Para explicar este nuevo humano, Serres usa la metáfora del santo sin cabeza. En teoría era un predicador francés a quien los romanos decapitaron y que cuando lo hicieron, el cuerpo agarró la cabeza y se fue predicando con la cabeza en la mano. Para Serres, este nuevo ser humano tiene la cabeza en la mano y esa cabeza es el celular. Y no lo dice como algo despectivo, lo dice como lo que es: una cabeza mucho más sofisticada.
Una de las cosas que a mí me obsesiona es, ¿qué recuerdo en medio del caos? Lo que guardamos en la memoria es lo que podemos asociar de alguna forma. Por eso, siento que es un momento en el que necesitamos contar buenas historias. Donde necesitamos trabajar mucho con el lenguaje, adoptar esa nueva gramática, para comunicarnos con esa audiencia y contarle buenas historias.
¿Por qué escribimos así?
«Los límites de mi lenguaje son los límites de mi mundo». Ludwig Wittgenstein
«Se desplomó de repente y quedó tendido en la via pública». Esto es de un texto de los años 40. El periodismo-máquina es un lenguaje que intentaba ser objetivo, que intentaba parecer neutral y que entonces hablaba en un lenguaje como si estuviera escrito por una máquina. En la mayoría de los medios que leo todavía se escribe así. El cambio que hubo en este pase al digital es que se empezó a copiar y pegar. Entonces, hoy mucho del periodismo se hace copiando y pegando cosas y sigue perpetuando ese lenguaje de otro mundo, de otro lector y de otros periodistas.

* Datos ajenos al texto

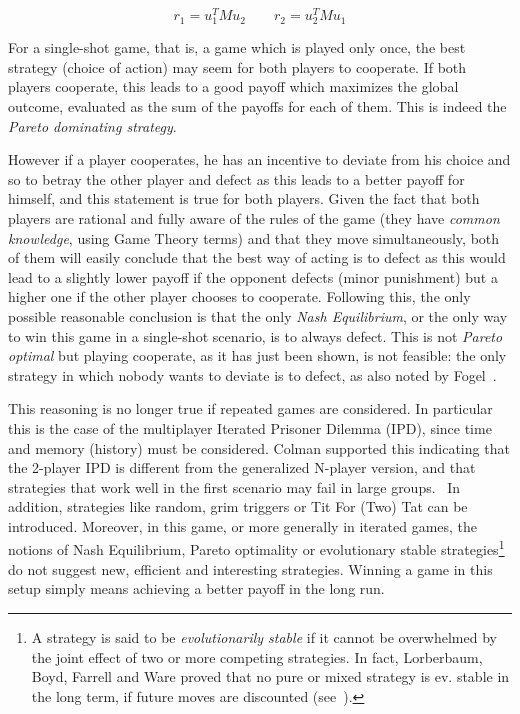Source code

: \documentclass[journal,a4paper,10pt,twoside]{IEEEtran} %
\begin{document}
$$
r_1 = u_1^T M u_2
\quad
\quad
r_2 = u_2^T M u_1
$$

For a single-shot game, that is, a game which is played only once, the best strategy (choice of action) may seem for both players to cooperate. If both players cooperate, this leads to a good payoff which maximizes the global outcome, evaluated as the sum of the payoffs for each of them. This is indeed the \textit{Pareto dominating strategy}.

However if a player cooperates, he has an incentive to deviate from his choice and so to betray the other player and defect as this leads to a better payoff for himself, and this statement is true for both players. 
Given the fact that both players are rational and fully aware of the rules of the game (they have \textit{common knowledge}, using Game Theory terms) and that they move simultaneously, both of them will easily conclude that the best way of acting is to defect as this would lead to a slightly lower payoff if the opponent defects (minor punishment) but a higher one if the other player chooses to cooperate.
Following this, the only possible reasonable conclusion is that the only \textit{Nash Equilibrium}, or the only way to win this game in a single-shot scenario, is to always defect.
This is not \textit{Pareto optimal} but playing cooperate, as it has just been shown, is not feasible: the only strategy in which nobody wants to deviate is to defect, as also noted by Fogel~\cite{fogelEvolvingBehaviors}.

This reasoning is no longer true if repeated games are considered. In particular this is the case of the multiplayer Iterated Prisoner Dilemma (IPD), since time and memory (history) must be considered.
Colman supported this indicating that the 2-player IPD is different from the generalized N-player version, and that strategies that work well in the first scenario may fail in large groups.~\cite{yao1994experimental}
In addition, strategies like random, grim triggers or Tit For (Two) Tat can be introduced.
Moreover, in this game, or more generally in iterated games, the notions of Nash Equilibrium, Pareto optimality or evolutionary stable strategies\footnote{A strategy is said to be \textit{evolutionarily stable} if it cannot be overwhelmed by the joint effect of two or more competing strategies. In fact, Lorberbaum, Boyd, Farrell and Ware proved that no pure or mixed strategy is ev. stable in the long term, if future moves are discounted (see~\cite{lorb94}).} do not suggest new, efficient and interesting strategies. \cite{mathieu2017}
Winning a game in this setup simply means achieving a better payoff in the long run.
\end{document}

Me obsesiona el tema del lenguaje y me parece que el primer paso para adoptar un nuevo lenguaje es desarmar el que tenemos. Y lo que hago para hacerlo es ir juntando cosas para hacer memes: «El flagelo de la droga», «una fuente sostuvo», «lanzó la convocatoria», «la escalada de violencia», «llovieron críticas».
Escribimos con ese lenguaje completamente obsoleto que intenta parecer florido. Para desarmar ese lenguaje, necesitamos entender lo que decía Borges: «Solo las palabras que forman parte del lenguaje oral pueden usarse. El barroco es una forma de inseguridad; lo que tenemos que decir no nos parece importante y lo escondemos en palabras difíciles». Ese para mí es el primer mandato. Todo lo que no dirías en una conversación, no lo escribas. El segundo punto es que las palabras se gastan y hay palabras que no se pueden usar más. Como dijo Cortázar: «Si algo sabemos los escritores es que las palabras pueden llegar a cansarse y a enfermarse». El tercero es entender que cuando reproducimos ese lenguaje-máquina estamos achatando los límites del mundo y construyendo uno que tiene un sentido muy pobre, que no termina de hacer sentido.